Le contentieux des décisions d’homologation et validation des PSE : l’augmentation des recours initiés par les salariés
Le contentieux des PSE comprend plusieurs types de contentieux :
- Le contentieux administratif lié à l’élaboration du PSE
- Le contentieux judiciaire lié à la mise en œuvre collective ou individuelle du PSE
- Le contentieux pénal en cas de délit d’entrave.
Depuis 2013, moins de 8 % des décisions administratives en matière de PSE ont fait l’objet de recours. Les recours sont principalement initiés par les salariés.
Avant la loi de sécurisation de l’emploi, les actions judiciaires durant l’élaboration du PSE étaient portées par les instances représentatives du personnel et les syndicats. Désormais, les salariés sont les premiers requérants des recours pour excès de pouvoir.

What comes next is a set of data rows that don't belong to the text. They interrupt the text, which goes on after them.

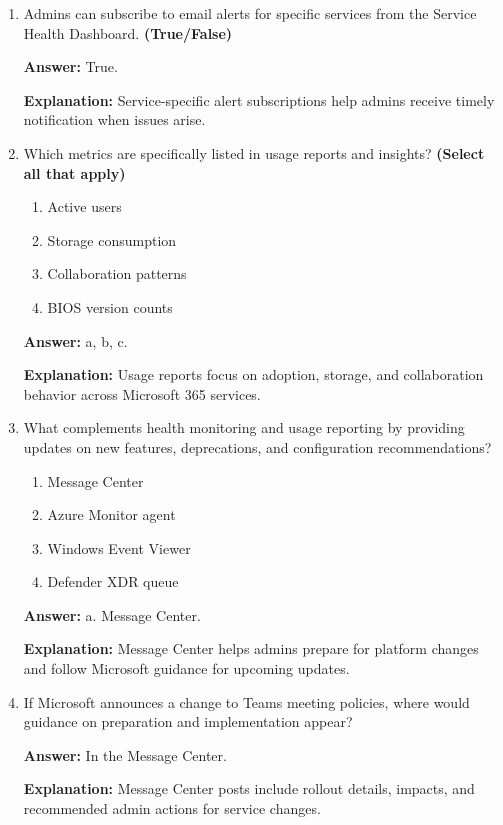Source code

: \documentclass[10pt]{article}
\begin{document}
\begin{enumerate}[leftmargin=*]
\textbf{Explanation:} Service health reporting covers current issues, planned changes, and the progress toward resolution.

\item Admins can subscribe to email alerts for specific services from the Service Health Dashboard. \textbf{(True/False)}

\textbf{Answer:} True.

\textbf{Explanation:} Service-specific alert subscriptions help admins receive timely notification when issues arise.

\item Which metrics are specifically listed in usage reports and insights? \textbf{(Select all that apply)}
\begin{enumerate}[label=\alph*., leftmargin=1.5em]
\item Active users
\item Storage consumption
\item Collaboration patterns
\item BIOS version counts
\end{enumerate}
\textbf{Answer:} a, b, c.

\textbf{Explanation:} Usage reports focus on adoption, storage, and collaboration behavior across Microsoft 365 services.

\item What complements health monitoring and usage reporting by providing updates on new features, deprecations, and configuration recommendations?
\begin{enumerate}[label=\alph*., leftmargin=1.5em]
\item Message Center
\item Azure Monitor agent
\item Windows Event Viewer
\item Defender XDR queue
\end{enumerate}
\textbf{Answer:} a. Message Center.

\textbf{Explanation:} Message Center helps admins prepare for platform changes and follow Microsoft guidance for upcoming updates.

\item If Microsoft announces a change to Teams meeting policies, where would guidance on preparation and implementation appear?

\textbf{Answer:} In the Message Center.

\textbf{Explanation:} Message Center posts include rollout details, impacts, and recommended admin actions for service changes.


\end{enumerate}
\end{document}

Cela montre que le dialogue social n’exempt pas de toute contestation, même si les plans sociaux ayant fait l’objet d’une négociation collective sont quand même moins sujets aux recours.

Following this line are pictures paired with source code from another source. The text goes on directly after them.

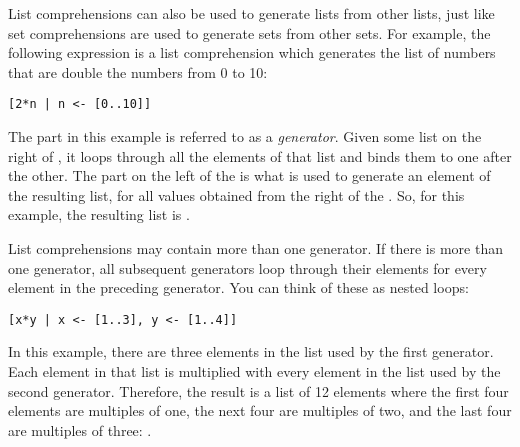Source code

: \taskLine

List comprehensions can also be used to generate lists from other lists, just like set comprehensions are used to generate sets from other sets. For example, the following expression is a list comprehension which generates the list of numbers that are double the numbers from 0 to 10:
\begin{verbatim}
[2*n | n <- [0..10]]
\end{verbatim}
The  part in this example is referred to as a \emph{generator}. Given some list on the right of \haskellIn{<-}, it loops through all the elements of that list and binds them to  one after the other. The part on the left of the \haskellIn{|} is what is used to generate an element of the resulting list, for all values obtained from the right of the \haskellIn{|}. So, for this example, the resulting list is \haskellIn{[0,2,4,6,8,10,12,14,16,18,20]}.

\taskLine


\taskLine


\taskLine

List comprehensions may contain more than one generator. If there is more than one generator, all subsequent generators loop through their elements for every element in the preceding generator. You can think of these as nested loops:
\begin{verbatim}
[x*y | x <- [1..3], y <- [1..4]]
\end{verbatim}
In this example, there are three elements in the list used by the first generator. Each element in that list is multiplied with every element in the list used by the second generator. Therefore, the result is a list of 12 elements where the first four elements are multiples of one, the next four are multiples of two, and the last four are multiples of three: \haskellIn{[1,2,3,4,2,4,6,8,3,6,9,12]}.

\taskLine


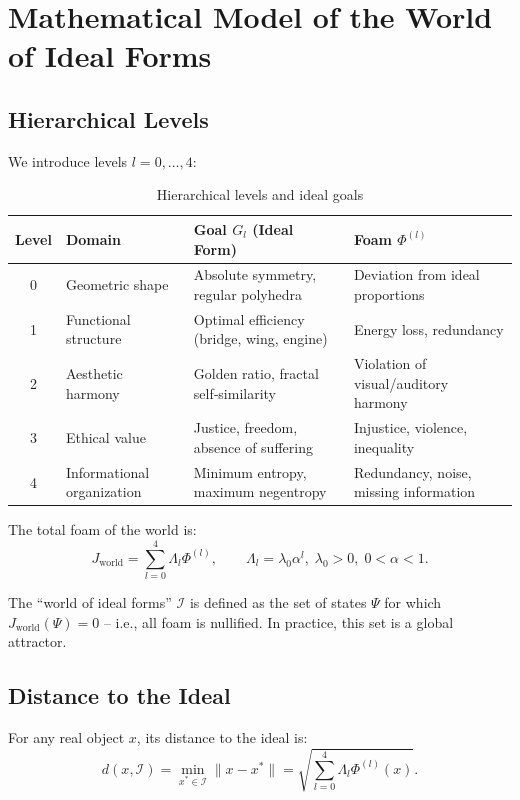 \documentclass[12pt,a4paper]{article}
\begin{document}
\section{Mathematical Model of the World of Ideal Forms}

\subsection{Hierarchical Levels}

We introduce levels \(l = 0,\dots,4\):

\begin{table}[h]
\centering
\caption{Hierarchical levels and ideal goals}
\label{tab:levels}
\begin{tabular}{|c|l|l|p{6cm}|}
\hline
Level & Domain & Goal \(G_l\) (Ideal Form) & Foam \(\Phi^{(l)}\) \\
\hline
0 & Geometric shape & Absolute symmetry, regular polyhedra & Deviation from ideal proportions \\
1 & Functional structure & Optimal efficiency (bridge, wing, engine) & Energy loss, redundancy \\
2 & Aesthetic harmony & Golden ratio, fractal self‑similarity & Violation of visual/auditory harmony \\
3 & Ethical value & Justice, freedom, absence of suffering & Injustice, violence, inequality \\
4 & Informational organization & Minimum entropy, maximum negentropy & Redundancy, noise, missing information \\
\hline
\end{tabular}
\end{table}

The total foam of the world is:
\[
J_{\text{world}} = \sum_{l=0}^{4} \Lambda_l \Phi^{(l)}, \qquad \Lambda_l = \lambda_0 \alpha^l,\; \lambda_0>0,\;0<\alpha<1.
\]

The “world of ideal forms” \(\mathcal{I}\) is defined as the set of states \(\Psi\) for which \(J_{\text{world}}(\Psi) = 0\) – i.e., all foam is nullified. In practice, this set is a global attractor.

\subsection{Distance to the Ideal}

For any real object \(x\), its distance to the ideal is:
\[
d(x, \mathcal{I}) = \min_{x^* \in \mathcal{I}} \|x - x^*\| = \sqrt{ \sum_{l=0}^{4} \Lambda_l \Phi^{(l)}(x) }.
\]
\end{document}
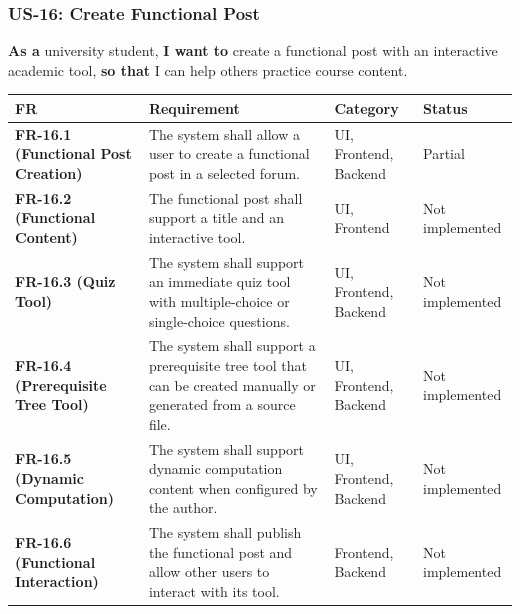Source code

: \documentclass[12pt]{article}
\renewcommand{\baselinestretch}{1.5}
\begin{document}
\hypertarget{sec:us-16-create-functional-post}{}
\subsubsection*{US-16: Create Functional Post}
\par\medskip

\textbf{As a} university student, \textbf{I want to} create a functional post with an interactive academic tool, \textbf{so that} I can help others practice course content.
\par\medskip

\begingroup
\small
\renewcommand{\baselinestretch}{1.0}\selectfont
\renewcommand{\arraystretch}{1.15}
\setlength{\tabcolsep}{6pt}
\begin{longtable}{|>{\raggedright\arraybackslash}p{}|>{\raggedright\arraybackslash}p{}|>{\raggedright\arraybackslash}p{}|>{\raggedright\arraybackslash}p{}|}
\hline
\textbf{FR} & \textbf{Requirement} & \textbf{Category} & \textbf{Status} \\ \hline
\endhead
\textbf{FR-16.1 (Functional Post Creation)} & The system shall allow a user to create a functional post in a selected forum. & UI, Frontend, Backend & Partial \\ \hline
\textbf{FR-16.2 (Functional Content)} & The functional post shall support a title and an interactive tool. & UI, Frontend & Not implemented \\ \hline
\textbf{FR-16.3 (Quiz Tool)} & The system shall support an immediate quiz tool with multiple-choice or single-choice questions. & UI, Frontend, Backend & Not implemented \\ \hline
\textbf{FR-16.4 (Prerequisite Tree Tool)} & The system shall support a prerequisite tree tool that can be created manually or generated from a source file. & UI, Frontend, Backend & Not implemented \\ \hline
\textbf{FR-16.5 (Dynamic Computation)} & The system shall support dynamic computation content when configured by the author. & UI, Frontend, Backend & Not implemented \\ \hline
\textbf{FR-16.6 (Functional Interaction)} & The system shall publish the functional post and allow other users to interact with its tool. & Frontend, Backend & Not implemented \\ \hline
\end{longtable}
\endgroup
\par\medskip
\end{document}
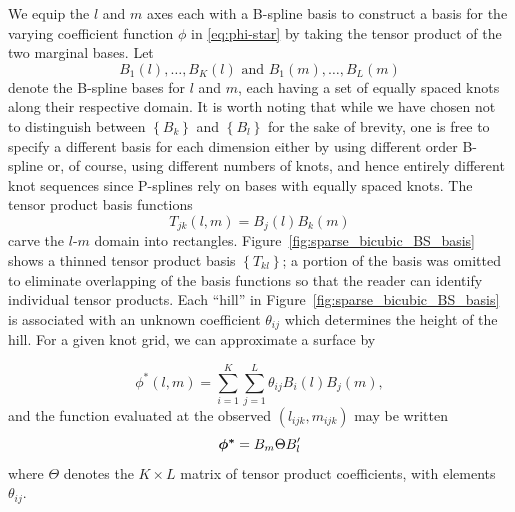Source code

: \documentclass[12pt]{article}
\newcommand{\vphistar}{\mbox{\boldmath $\phi^*$}}
\theoremstyle{definition}
\begin{document}
We equip the $l$ and $m$ axes each with a B-spline basis to construct a basis for the varying coefficient function $\phi$ in \ref{eq:phi-star} by taking the tensor product of the two marginal bases. Let 
\[
B_{1}\left(l\right),\dots, B_{K}\left(l\right)  \mbox{ and } B_{1}\left(m\right),\dots, B_{L}\left(m\right)
\]
denote the B-spline bases for $l$ and $m$, each having a set of equally spaced knots along their respective domain. It is worth noting that while we have chosen not to distinguish between $\left\{ B_k \right\}$ and $\left\{ {B}_l \right\}$ for the sake of brevity, one is free to specify a different basis for each dimension either by using different order B-spline or, of course, using different numbers of knots, and hence entirely different knot sequences since P-splines rely on bases with equally spaced knots. The tensor product basis functions
\begin{equation*}
T_{jk}\left(l,m\right) = B_j\left(l\right){B}_k\left(m\right)
\end{equation*}
\noindent
carve the $l$-$m$ domain into rectangles.  Figure~\ref{fig:sparse_bicubic_BS_basis} shows a thinned tensor product basis $\left\{ T_{kl} \right\}$; a portion of the basis was omitted to eliminate overlapping of the basis functions so that the reader can identify individual tensor products. Each ``hill'' in Figure~\ref{fig:sparse_bicubic_BS_basis} is associated with an unknown coefficient $\theta_{ij}$ which determines the height of the hill. For a given knot grid, we can approximate a surface by

\begin{equation} \label{eq:varying-coefficient-tensor-product-expansion}
\phi^*\left(l,m\right) = \sum_{i=1}^K \sum_{j=1}^L \theta_{ij} B_{i}\left(l\right) B_{j}\left(m\right), 
\end{equation}
\noindent
and the function evaluated at the observed $\left(l_{ijk}, m_{ijk}\right)$ may be written 
\begin{equation*} 
\vphistar = B_m \Theta B_l^\prime
\end{equation*}
\noindent 
where $\Theta$ denotes the $K \times L$ matrix of tensor product coefficients, with elements $\theta_{ij}$.
\end{document}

Entre 2013 et 2022, il y a eu 427 recours devant les tribunaux administratifs, 239 requêtes en appel, et 132 pourvois en cassation devant le Conseil d’État.
Le taux de recours et d’annulation a diminué au fil des années. C’est en 2022 qu’ont été enregistrés les taux de recours et d’annulation les plus bas (4 %).
A la date du rapport, seules 19,49 % des décisions de justice conduisent à une annulation de la décision administrative.
Les motifs de contentieux sont principalement :
- L’irrégularité de la procédure d’information-consultation du CSE
- Le caractère suffisant du PSE au regard des moyens du groupe
- Le respect par l’employeur de son obligation de prévention des risques en matière de santé et sécurité au travail devient un moyen de plus en plus fréquemment soulevé
- Le respect des critères d’ordre et des catégories professionnelles.
* Tableau issu du document « 10 ans après la loi de sécurisation de l’emploi : Quel bilan pour les plans de sauvegarde de l’emploi », DGEFP, juin 2023.
* Tableau issu du document « 10 ans après la loi de sécurisation de l’emploi : Quel bilan pour les plans de sauvegarde de l’emploi », DGEFP, juin 2023.
En conclusion, bien que le nombre de plans sociaux ait diminué, les négociations prennent de plus en plus d’importance. Les recours en justice contre les décisions administratives sont rares, et les taux d'annulation ont significativement baissé.